02.08.2024 - 12:04 | Son Güncellenme:
Milliyet.com.tr
Derleyen: Ayşe Kısakürek 'Screaming Woman' (Çığlık Atan Kadın) lakaplı mumya, 1935 yılında Mısır'ın Luksor şehrinde keşfedildiğinden bu yana acının ebedi ifadesiyle uzmanları şaşırtmayı sürdürüyor.
Edvard Munch'un Çığlık tablosunu akıllara getiren kadın, eski bir Mısır mumyasının neden bu kadar şaşırtıcı bir ifadeye sahip olduğu konusunda uzun zamandır araştırmacılar için bir merak konusu. Araştırmacılar şimdi, cevabı bulmuş olabileceklerini düşünüyorlar.

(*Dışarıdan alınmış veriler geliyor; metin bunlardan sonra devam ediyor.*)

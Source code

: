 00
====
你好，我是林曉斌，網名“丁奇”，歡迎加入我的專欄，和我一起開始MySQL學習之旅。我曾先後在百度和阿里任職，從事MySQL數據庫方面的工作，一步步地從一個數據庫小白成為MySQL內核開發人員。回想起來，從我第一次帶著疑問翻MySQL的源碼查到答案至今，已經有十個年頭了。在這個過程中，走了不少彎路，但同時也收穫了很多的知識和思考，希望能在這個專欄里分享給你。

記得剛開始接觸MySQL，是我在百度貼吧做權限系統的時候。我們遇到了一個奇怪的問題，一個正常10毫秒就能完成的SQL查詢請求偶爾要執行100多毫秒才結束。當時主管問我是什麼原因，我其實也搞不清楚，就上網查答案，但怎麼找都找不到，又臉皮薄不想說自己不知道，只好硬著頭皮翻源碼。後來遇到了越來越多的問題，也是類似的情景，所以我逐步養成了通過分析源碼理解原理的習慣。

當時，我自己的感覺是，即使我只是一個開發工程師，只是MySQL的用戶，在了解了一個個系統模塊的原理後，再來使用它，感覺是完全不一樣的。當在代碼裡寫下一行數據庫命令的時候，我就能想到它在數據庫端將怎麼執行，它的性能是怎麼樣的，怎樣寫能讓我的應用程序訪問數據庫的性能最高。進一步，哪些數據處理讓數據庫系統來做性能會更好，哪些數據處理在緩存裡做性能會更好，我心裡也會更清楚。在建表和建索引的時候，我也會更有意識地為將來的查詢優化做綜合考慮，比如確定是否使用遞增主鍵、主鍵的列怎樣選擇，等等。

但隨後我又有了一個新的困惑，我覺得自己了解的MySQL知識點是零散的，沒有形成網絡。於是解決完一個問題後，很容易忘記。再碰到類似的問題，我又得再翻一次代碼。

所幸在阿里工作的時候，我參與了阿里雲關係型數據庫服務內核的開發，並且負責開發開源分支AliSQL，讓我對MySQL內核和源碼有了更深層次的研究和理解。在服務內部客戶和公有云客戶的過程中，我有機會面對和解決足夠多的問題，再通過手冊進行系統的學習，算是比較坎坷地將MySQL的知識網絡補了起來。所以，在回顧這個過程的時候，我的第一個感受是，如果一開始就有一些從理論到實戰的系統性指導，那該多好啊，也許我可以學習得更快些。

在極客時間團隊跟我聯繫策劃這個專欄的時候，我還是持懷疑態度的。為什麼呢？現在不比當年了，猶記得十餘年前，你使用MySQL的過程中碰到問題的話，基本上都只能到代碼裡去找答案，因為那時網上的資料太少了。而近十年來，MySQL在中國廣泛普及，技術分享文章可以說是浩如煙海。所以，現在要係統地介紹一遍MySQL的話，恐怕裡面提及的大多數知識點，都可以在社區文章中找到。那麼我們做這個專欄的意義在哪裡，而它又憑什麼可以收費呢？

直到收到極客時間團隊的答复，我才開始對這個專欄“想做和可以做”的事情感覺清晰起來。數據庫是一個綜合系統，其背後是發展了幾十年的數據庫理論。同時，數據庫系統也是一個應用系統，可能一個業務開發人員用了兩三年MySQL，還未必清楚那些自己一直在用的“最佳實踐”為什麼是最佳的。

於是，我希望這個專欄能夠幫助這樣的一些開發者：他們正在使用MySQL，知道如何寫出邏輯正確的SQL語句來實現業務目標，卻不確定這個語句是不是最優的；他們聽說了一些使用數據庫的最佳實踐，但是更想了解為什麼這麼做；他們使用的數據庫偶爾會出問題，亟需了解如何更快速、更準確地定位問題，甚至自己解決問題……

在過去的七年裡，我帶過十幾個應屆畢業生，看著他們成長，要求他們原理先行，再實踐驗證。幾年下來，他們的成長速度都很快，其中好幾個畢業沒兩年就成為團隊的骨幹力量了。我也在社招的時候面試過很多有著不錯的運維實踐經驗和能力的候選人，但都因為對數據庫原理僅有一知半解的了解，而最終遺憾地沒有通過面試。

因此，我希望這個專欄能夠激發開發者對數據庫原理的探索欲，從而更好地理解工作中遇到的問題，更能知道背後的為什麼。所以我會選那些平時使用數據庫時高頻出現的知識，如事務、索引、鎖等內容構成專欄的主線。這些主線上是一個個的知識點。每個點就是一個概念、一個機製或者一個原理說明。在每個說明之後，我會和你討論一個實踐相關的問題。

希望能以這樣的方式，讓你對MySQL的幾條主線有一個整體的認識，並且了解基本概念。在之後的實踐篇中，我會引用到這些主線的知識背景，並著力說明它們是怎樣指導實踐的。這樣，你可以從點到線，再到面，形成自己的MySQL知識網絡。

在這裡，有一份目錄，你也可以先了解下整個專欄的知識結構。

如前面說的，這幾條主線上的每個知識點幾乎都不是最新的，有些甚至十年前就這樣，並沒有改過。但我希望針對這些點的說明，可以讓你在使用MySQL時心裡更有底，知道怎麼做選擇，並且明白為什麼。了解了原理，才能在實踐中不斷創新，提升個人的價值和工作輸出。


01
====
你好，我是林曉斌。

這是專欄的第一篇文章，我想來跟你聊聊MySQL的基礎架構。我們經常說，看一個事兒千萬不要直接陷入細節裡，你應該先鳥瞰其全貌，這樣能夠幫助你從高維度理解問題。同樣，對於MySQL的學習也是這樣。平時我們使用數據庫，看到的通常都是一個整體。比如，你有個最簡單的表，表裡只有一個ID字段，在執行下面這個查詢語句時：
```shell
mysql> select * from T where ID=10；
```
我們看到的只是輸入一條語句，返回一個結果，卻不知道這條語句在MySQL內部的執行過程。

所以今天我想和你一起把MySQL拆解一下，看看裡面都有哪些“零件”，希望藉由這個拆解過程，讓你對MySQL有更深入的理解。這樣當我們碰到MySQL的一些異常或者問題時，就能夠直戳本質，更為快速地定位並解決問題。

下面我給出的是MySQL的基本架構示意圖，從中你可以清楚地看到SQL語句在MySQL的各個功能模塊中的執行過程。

Bilim insanları, siyah peruk takmış ve 'çığlık atan' bir yüze sahip olan eski Mısır mumyasının yaklaşık üç bin 500 yıl önce acı içinde feryat ederek ölmüş olabileceğine inanıyor. Mumyayı yeni bir teknolojiyi kullanarak analiz eden arkeologlar, artık ıstırap içinde ağlayarak öldüğüne ve kaslarının ölümünden kısa bir süre sonra hızla sertleşip donarak acısını ölümsüzleştirdiğine inanıyorlar. Fakat şiddet içerebilecek ölüm nedeninin ise bir gizem olarak kaldığını aktardılar.
Mısır'daki Kahire Üniversitesi Kasr El Ainy Hastanesi'nde radyoloji profesörü olan Sahar Saleem, Çığlık Atan Kadın'ı hayatının son anlarını koruyan 'gerçek bir zaman kapsülü' olarak tanımladı.

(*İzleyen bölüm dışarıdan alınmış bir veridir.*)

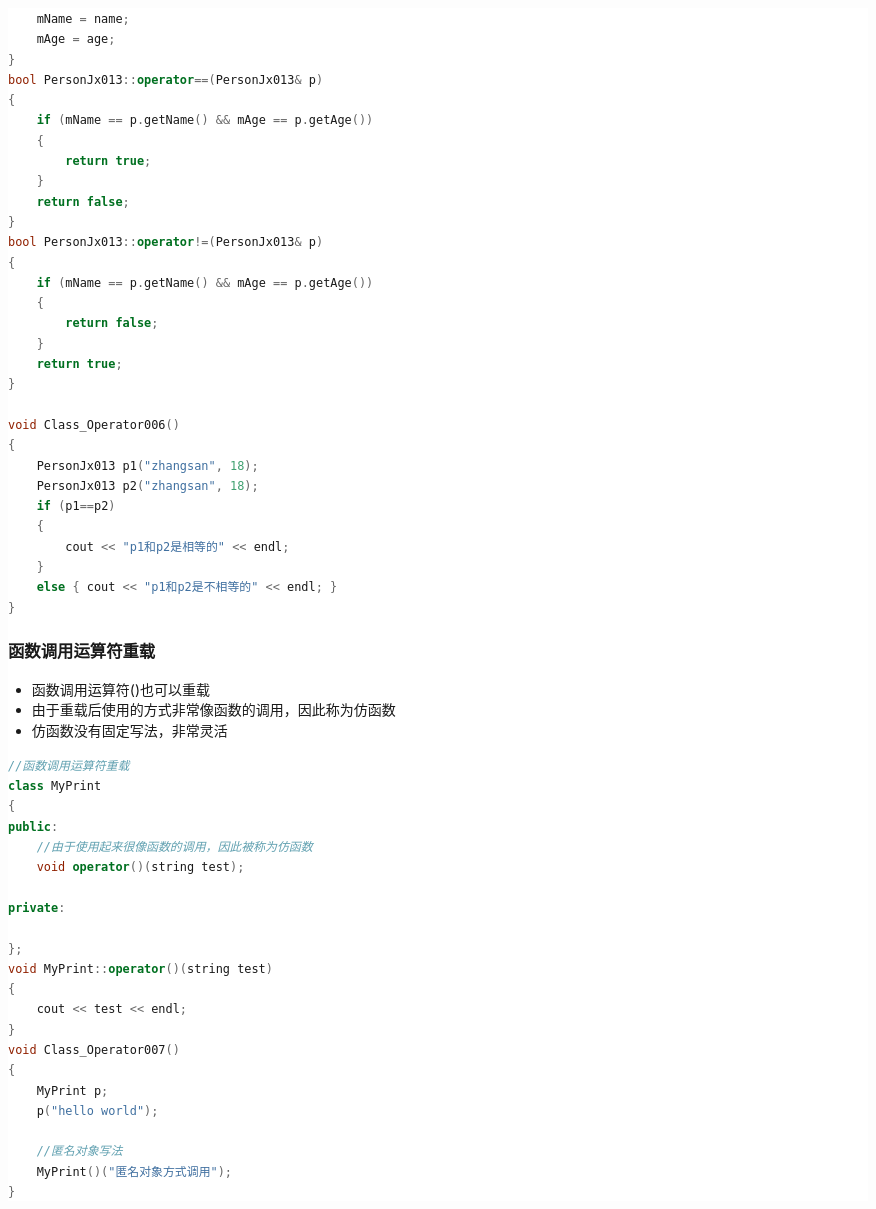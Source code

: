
 ```cpp
	mName = name;
	mAge = age;
}
bool PersonJx013::operator==(PersonJx013& p)
{
	if (mName == p.getName() && mAge == p.getAge())
	{
		return true;
	}
	return false;
}
bool PersonJx013::operator!=(PersonJx013& p)
{
	if (mName == p.getName() && mAge == p.getAge())
	{
		return false;
	}
	return true;
}

void Class_Operator006()
{
	PersonJx013 p1("zhangsan", 18);
	PersonJx013 p2("zhangsan", 18);
	if (p1==p2)
	{
		cout << "p1和p2是相等的" << endl;
	}
	else { cout << "p1和p2是不相等的" << endl; }
}
```

### 函数调用运算符重载

- 函数调用运算符()也可以重载
- 由于重载后使用的方式非常像函数的调用，因此称为仿函数
- 仿函数没有固定写法，非常灵活

```cpp
//函数调用运算符重载
class MyPrint
{
public:
	//由于使用起来很像函数的调用，因此被称为仿函数
	void operator()(string test);

private:

};
void MyPrint::operator()(string test)
{
	cout << test << endl;
}
void Class_Operator007()
{
	MyPrint p;
	p("hello world");

	//匿名对象写法
	MyPrint()("匿名对象方式调用");
}
```
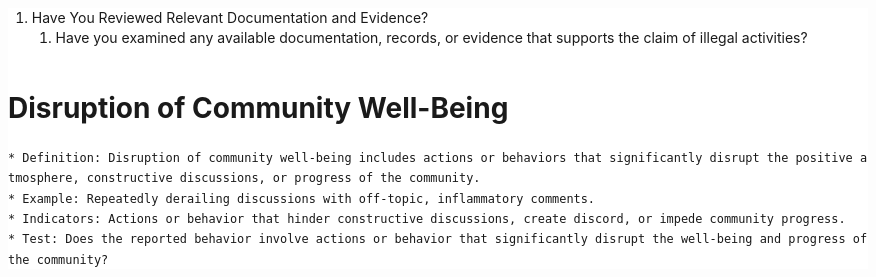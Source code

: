 1. Have You Reviewed Relevant Documentation and Evidence?
    1. Have you examined any available documentation, records, or evidence that supports the claim of illegal activities?

# Disruption of Community Well-Being

    * Definition: Disruption of community well-being includes actions or behaviors that significantly disrupt the positive atmosphere, constructive discussions, or progress of the community.
    * Example: Repeatedly derailing discussions with off-topic, inflammatory comments.
    * Indicators: Actions or behavior that hinder constructive discussions, create discord, or impede community progress.
    * Test: Does the reported behavior involve actions or behavior that significantly disrupt the well-being and progress of the community?

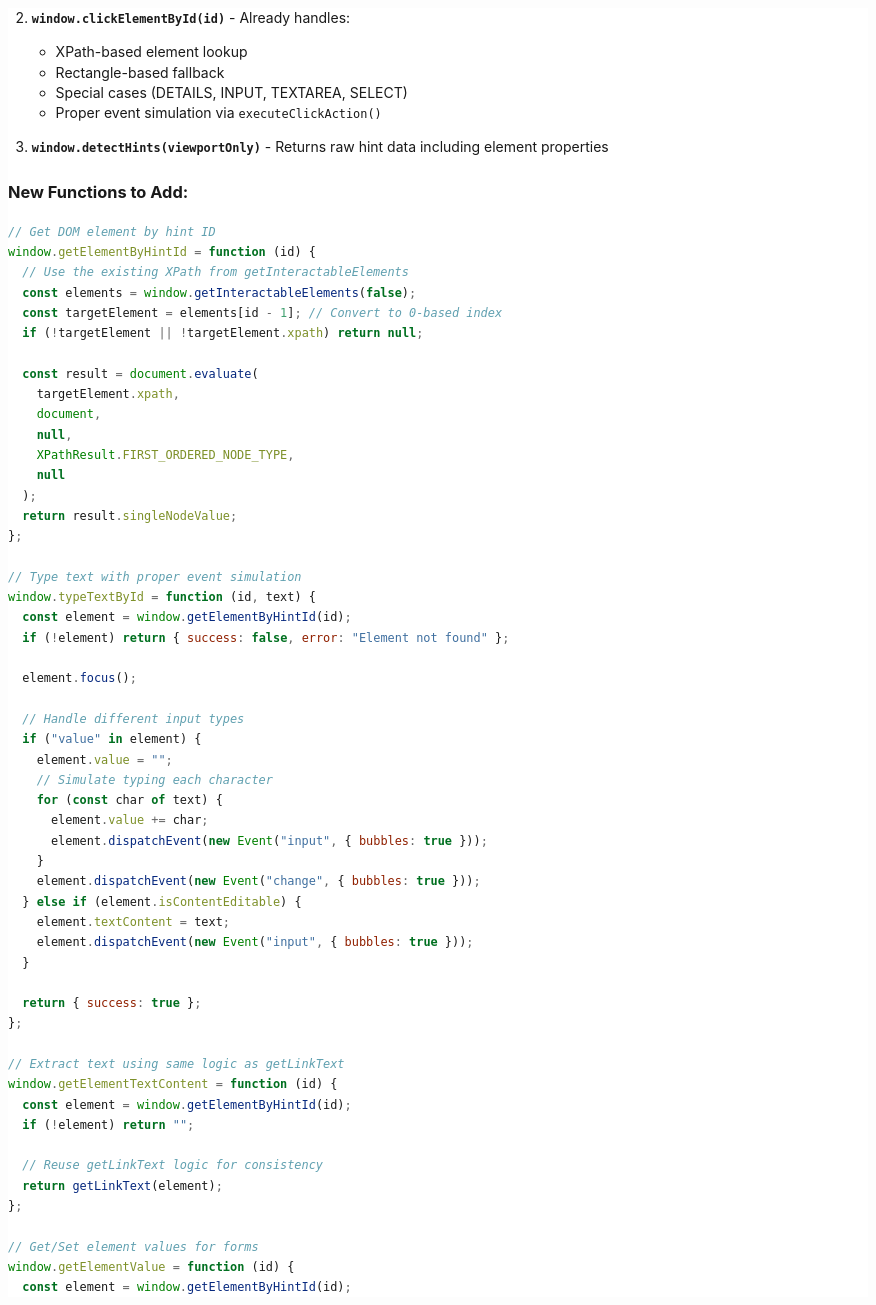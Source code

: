 2. **`window.clickElementById(id)`** - Already handles:

   - XPath-based element lookup
   - Rectangle-based fallback
   - Special cases (DETAILS, INPUT, TEXTAREA, SELECT)
   - Proper event simulation via `executeClickAction()`

3. **`window.detectHints(viewportOnly)`** - Returns raw hint data including element properties

### New Functions to Add:

```javascript
// Get DOM element by hint ID
window.getElementByHintId = function (id) {
  // Use the existing XPath from getInteractableElements
  const elements = window.getInteractableElements(false);
  const targetElement = elements[id - 1]; // Convert to 0-based index
  if (!targetElement || !targetElement.xpath) return null;

  const result = document.evaluate(
    targetElement.xpath,
    document,
    null,
    XPathResult.FIRST_ORDERED_NODE_TYPE,
    null
  );
  return result.singleNodeValue;
};

// Type text with proper event simulation
window.typeTextById = function (id, text) {
  const element = window.getElementByHintId(id);
  if (!element) return { success: false, error: "Element not found" };

  element.focus();

  // Handle different input types
  if ("value" in element) {
    element.value = "";
    // Simulate typing each character
    for (const char of text) {
      element.value += char;
      element.dispatchEvent(new Event("input", { bubbles: true }));
    }
    element.dispatchEvent(new Event("change", { bubbles: true }));
  } else if (element.isContentEditable) {
    element.textContent = text;
    element.dispatchEvent(new Event("input", { bubbles: true }));
  }

  return { success: true };
};

// Extract text using same logic as getLinkText
window.getElementTextContent = function (id) {
  const element = window.getElementByHintId(id);
  if (!element) return "";

  // Reuse getLinkText logic for consistency
  return getLinkText(element);
};

// Get/Set element values for forms
window.getElementValue = function (id) {
  const element = window.getElementByHintId(id);
```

Ölümden kısa bir süre sonra vücudun kadaverik spazm olarak bilinen nadir bir olay yaşadığına inanıyor. Bu, kişinin ölüm anında bulunduğu pozisyonda kasların donmasına sebep olur. Kadaverik spazm genellikle yoğun duygular altında gerçekleşen vahşi ölümlerle ilişkilendiriliyor.
Prof. Saleem şöyle diyor:
"Bu çalışmadaki mumyanın çığlık atan yüz ifadesi, kadının acı veya ıstıraptan çığlık atarak öldüğünü ima eden bir kadaverik spazm olarak okunabilir."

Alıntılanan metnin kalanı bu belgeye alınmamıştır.